TASK TO CARRY OUT: Copy every line of the data that includes the string "Stanley".

********************

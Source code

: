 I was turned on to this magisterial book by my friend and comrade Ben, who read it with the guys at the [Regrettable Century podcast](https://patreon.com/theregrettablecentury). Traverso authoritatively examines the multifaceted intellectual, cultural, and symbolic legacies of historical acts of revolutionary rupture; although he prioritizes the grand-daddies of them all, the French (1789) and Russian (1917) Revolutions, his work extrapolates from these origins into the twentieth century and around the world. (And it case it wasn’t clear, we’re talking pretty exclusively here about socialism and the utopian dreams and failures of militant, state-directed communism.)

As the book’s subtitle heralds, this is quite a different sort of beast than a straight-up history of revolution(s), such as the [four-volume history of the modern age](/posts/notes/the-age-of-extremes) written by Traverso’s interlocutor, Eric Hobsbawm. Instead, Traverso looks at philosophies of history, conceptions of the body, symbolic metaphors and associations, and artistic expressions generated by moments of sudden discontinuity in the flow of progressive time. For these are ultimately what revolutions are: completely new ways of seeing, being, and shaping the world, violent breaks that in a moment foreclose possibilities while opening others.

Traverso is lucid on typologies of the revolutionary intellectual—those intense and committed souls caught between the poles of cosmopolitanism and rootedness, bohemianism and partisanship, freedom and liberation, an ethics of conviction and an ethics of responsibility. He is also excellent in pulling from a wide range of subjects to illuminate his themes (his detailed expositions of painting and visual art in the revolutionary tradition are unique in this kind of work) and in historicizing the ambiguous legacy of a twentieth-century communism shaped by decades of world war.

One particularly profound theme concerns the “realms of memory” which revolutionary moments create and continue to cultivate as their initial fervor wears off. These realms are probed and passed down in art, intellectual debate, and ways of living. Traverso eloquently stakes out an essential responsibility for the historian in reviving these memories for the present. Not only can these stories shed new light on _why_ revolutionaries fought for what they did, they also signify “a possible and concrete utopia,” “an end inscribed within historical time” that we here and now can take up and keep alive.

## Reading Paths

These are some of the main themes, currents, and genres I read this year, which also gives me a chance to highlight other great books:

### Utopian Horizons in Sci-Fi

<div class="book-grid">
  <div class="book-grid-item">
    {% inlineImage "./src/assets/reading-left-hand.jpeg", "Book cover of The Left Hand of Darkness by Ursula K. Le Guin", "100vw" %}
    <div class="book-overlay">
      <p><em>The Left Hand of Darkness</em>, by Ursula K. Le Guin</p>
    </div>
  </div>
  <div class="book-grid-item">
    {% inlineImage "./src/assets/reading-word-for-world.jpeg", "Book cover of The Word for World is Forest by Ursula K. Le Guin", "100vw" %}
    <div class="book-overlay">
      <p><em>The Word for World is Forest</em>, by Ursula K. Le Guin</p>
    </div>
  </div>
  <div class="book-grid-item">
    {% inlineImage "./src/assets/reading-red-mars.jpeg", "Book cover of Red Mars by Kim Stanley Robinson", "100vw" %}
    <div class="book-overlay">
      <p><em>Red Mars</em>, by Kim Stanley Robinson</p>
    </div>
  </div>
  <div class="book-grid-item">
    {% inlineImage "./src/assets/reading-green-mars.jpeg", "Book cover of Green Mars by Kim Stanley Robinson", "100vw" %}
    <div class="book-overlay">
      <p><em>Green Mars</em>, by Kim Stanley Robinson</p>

********************

TASK SOLUTION:
    {% inlineImage "./src/assets/reading-red-mars.jpeg", "Book cover of Red Mars by Kim Stanley Robinson", "100vw" %}
      <p><em>Red Mars</em>, by Kim Stanley Robinson</p>
    {% inlineImage "./src/assets/reading-green-mars.jpeg", "Book cover of Green Mars by Kim Stanley Robinson", "100vw" %}
      <p><em>Green Mars</em>, by Kim Stanley Robinson</p>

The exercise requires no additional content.